Near-term action is awaiting directional signals from a break of either boundary of the daily Ichimoku cloud

USD/JPY continues to trade within the daily Ichimoku cloud (144.43–145.59), and remains confined between the Tenkan-sen and Kijun-sen lines, with the Kijun-sen (145.38) acting as a cap on today’s price action.

The near-term technical structure shows a mild bullish bias, supported by building positive momentum and repeated daily closes above the Tenkan-sen.

However, an overbought stochastic oscillator presents a potential limiting factor, tempering the bullish signals.

A sideways consolidation phase is likely to persist while the pair remains inside the cloud, reinforced by Monday’s strong downside rejection and today’s upside rejection.

Clear directional cues are expected from a decisive break above or below the daily cloud boundaries.
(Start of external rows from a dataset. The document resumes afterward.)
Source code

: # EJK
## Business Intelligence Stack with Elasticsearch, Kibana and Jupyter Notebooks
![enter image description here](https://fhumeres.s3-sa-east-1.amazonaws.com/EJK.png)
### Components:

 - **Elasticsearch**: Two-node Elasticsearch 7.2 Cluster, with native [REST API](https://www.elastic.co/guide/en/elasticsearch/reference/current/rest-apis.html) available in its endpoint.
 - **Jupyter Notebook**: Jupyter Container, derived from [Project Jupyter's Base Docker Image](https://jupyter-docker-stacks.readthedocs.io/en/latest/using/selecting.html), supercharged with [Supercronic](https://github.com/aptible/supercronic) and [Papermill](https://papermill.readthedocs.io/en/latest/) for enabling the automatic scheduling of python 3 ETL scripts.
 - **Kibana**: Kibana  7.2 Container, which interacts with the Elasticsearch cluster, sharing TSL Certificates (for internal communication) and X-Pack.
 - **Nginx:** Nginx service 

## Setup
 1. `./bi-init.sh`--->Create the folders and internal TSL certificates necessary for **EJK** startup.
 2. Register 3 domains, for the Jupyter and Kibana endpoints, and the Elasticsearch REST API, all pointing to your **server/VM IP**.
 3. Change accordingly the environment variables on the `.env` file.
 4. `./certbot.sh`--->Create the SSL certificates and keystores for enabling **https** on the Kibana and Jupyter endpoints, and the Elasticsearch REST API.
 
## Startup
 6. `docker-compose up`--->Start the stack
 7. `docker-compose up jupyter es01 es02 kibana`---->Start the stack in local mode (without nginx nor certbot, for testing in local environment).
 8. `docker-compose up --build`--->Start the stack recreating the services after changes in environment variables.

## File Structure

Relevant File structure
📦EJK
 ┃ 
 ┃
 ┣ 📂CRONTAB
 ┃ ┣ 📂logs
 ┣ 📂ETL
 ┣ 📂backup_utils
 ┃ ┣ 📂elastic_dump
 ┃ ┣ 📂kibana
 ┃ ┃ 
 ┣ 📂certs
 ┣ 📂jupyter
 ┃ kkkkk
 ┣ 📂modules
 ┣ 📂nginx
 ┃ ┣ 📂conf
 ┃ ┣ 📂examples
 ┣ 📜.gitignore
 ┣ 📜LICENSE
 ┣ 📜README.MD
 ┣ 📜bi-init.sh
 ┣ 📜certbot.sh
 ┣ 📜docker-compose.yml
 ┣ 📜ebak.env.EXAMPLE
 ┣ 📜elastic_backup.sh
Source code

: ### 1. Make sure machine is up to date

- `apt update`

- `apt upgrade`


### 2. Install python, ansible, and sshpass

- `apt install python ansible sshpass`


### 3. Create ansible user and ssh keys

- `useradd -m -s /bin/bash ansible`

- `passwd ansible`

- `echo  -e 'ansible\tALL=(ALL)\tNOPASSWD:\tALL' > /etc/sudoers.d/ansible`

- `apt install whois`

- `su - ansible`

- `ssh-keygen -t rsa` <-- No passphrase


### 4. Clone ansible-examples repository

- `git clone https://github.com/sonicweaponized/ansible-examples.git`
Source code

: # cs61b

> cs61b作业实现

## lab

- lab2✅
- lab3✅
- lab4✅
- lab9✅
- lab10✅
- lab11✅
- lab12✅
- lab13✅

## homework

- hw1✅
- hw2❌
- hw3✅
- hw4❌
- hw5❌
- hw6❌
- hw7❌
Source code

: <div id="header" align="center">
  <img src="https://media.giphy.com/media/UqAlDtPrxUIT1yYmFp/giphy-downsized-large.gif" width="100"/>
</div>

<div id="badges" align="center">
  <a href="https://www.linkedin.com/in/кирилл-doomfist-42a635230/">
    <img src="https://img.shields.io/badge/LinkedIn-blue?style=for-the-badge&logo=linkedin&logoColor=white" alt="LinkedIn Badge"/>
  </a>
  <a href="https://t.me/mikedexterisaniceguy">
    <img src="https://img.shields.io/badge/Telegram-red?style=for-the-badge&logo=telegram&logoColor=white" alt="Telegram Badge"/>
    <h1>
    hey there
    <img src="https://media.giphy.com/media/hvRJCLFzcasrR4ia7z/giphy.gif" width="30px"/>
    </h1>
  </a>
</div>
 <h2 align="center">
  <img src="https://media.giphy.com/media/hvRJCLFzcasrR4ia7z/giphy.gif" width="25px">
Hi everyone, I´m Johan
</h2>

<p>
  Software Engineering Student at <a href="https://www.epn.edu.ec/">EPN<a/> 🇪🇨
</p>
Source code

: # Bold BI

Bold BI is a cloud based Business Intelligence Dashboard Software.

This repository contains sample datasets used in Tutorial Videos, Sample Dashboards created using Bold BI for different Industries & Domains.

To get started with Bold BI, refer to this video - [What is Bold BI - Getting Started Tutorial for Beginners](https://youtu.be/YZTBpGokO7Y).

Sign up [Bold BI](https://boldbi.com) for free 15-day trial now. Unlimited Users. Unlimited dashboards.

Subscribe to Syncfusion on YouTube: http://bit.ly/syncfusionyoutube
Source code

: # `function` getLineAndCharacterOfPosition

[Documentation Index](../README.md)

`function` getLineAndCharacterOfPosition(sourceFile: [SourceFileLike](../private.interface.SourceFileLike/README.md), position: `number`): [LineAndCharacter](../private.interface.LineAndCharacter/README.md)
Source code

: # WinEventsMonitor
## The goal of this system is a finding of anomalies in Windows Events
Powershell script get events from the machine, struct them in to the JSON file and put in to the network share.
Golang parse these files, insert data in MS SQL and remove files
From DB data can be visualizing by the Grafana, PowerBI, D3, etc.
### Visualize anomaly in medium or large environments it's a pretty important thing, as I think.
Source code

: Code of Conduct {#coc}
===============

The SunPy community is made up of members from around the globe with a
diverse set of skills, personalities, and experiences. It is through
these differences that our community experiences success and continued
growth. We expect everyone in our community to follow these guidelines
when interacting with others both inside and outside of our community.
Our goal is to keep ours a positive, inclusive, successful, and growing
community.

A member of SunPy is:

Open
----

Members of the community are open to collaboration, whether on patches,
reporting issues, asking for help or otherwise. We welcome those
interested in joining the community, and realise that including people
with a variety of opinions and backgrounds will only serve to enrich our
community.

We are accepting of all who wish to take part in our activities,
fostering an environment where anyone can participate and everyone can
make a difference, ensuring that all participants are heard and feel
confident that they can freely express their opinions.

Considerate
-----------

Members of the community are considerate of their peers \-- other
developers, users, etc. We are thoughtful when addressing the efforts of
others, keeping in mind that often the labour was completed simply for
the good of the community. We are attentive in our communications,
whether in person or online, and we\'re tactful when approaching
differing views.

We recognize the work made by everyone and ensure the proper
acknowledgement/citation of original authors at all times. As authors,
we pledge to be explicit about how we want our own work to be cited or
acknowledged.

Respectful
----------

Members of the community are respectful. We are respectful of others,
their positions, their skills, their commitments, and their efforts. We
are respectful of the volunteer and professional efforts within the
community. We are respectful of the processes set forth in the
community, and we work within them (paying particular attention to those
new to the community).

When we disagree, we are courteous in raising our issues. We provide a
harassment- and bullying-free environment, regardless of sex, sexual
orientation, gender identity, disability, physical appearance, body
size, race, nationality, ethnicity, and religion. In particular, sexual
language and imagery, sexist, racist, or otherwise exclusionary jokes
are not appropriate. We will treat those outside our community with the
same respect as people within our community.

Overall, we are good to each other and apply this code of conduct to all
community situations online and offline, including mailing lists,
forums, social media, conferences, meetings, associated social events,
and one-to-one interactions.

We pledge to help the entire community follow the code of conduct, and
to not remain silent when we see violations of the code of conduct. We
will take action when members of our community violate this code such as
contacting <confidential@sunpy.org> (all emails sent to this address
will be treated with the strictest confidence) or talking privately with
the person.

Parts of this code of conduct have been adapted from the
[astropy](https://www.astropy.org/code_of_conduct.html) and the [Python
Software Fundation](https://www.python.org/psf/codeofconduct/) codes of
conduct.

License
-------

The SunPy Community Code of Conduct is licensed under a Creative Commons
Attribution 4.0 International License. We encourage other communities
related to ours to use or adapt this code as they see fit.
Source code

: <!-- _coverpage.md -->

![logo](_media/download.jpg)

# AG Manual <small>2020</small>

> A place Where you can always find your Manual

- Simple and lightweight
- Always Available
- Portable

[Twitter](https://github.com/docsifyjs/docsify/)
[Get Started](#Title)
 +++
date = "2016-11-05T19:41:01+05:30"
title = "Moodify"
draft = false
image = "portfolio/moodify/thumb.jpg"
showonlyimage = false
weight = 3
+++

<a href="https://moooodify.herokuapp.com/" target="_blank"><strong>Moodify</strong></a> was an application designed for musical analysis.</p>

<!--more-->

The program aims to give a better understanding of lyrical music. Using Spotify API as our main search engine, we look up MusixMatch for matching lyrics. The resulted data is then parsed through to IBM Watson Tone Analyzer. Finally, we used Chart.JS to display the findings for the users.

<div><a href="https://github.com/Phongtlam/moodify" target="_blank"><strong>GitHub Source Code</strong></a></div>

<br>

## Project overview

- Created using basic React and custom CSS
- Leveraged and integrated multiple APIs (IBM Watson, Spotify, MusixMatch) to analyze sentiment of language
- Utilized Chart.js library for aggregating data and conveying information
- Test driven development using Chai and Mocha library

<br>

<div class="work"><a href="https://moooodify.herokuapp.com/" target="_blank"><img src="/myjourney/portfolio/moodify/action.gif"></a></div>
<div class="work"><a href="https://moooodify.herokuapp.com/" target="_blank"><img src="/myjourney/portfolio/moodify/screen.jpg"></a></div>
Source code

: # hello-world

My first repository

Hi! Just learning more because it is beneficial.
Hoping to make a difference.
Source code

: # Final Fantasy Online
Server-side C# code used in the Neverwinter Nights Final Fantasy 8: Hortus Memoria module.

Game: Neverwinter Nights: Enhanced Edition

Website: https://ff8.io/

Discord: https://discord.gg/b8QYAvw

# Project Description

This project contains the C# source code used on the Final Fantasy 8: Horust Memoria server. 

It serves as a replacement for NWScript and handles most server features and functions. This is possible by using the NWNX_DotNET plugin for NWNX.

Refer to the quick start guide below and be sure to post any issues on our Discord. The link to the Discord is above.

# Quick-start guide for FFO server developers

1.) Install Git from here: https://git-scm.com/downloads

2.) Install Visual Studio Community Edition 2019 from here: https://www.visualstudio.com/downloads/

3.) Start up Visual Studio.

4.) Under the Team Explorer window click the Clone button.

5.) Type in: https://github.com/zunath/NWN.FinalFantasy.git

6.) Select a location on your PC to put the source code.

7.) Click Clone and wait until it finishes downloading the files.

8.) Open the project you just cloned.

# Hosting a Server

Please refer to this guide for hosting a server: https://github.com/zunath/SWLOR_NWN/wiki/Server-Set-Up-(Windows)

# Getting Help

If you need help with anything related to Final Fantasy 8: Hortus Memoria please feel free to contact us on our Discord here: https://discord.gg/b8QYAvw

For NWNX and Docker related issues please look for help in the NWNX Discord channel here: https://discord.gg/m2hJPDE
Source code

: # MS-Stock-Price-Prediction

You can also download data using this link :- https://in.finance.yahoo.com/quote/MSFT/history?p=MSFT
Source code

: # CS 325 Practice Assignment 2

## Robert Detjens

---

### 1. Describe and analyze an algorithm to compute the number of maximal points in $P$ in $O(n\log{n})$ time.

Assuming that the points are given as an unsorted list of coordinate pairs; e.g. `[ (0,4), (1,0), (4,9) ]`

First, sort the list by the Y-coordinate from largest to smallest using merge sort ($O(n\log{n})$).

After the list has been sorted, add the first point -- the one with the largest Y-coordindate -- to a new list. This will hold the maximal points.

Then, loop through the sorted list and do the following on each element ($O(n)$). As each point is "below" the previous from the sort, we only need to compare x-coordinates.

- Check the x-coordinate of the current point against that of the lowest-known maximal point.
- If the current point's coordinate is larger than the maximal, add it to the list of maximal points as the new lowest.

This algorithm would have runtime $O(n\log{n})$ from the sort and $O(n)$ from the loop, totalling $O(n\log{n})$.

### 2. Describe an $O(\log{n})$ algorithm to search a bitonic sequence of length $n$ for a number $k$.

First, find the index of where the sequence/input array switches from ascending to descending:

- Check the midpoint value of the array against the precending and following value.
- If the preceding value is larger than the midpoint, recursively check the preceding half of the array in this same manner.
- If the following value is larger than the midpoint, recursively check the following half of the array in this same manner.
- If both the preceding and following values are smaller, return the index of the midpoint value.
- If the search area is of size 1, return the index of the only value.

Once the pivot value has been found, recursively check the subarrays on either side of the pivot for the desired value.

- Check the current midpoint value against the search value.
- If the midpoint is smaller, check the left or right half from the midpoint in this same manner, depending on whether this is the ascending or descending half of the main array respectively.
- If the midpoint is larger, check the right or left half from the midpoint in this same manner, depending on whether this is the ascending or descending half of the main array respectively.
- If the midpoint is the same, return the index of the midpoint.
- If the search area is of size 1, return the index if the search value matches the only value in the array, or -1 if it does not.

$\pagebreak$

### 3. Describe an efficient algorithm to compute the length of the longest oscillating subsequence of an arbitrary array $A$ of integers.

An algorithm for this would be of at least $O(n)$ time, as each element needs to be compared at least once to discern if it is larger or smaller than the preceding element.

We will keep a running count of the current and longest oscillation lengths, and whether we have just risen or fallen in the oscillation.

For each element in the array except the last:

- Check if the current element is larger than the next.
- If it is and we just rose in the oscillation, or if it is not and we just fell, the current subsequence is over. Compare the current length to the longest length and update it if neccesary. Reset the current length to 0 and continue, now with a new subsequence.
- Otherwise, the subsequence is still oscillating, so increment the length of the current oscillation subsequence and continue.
While the U.S. dollar finds modest support from optimism surrounding U.S.–China trade discussions, this has yet to translate into significant price action.

Attention now turns to upcoming U.S. inflation data, which may offer further guidance on the Federal Reserve’s near-term policy stance.

Meanwhile, expectations that the Bank of Japan will maintain its current monetary policy settings at next week’s meeting could weigh on the yen.

A sustained break below the cloud base and Tenkan-sen would weaken the short-term structure, opening the door to a test of support levels at 143.65/00 and 142.40, especially if selling pressure accelerates.

On the flip side, a firm break above the cloud top would generate a bullish signal, exposing upside targets at 146.15 and 146.38—representing the 61.8% Fibonacci retracement of the 148.64–142.11 drop and the May 29 spike high.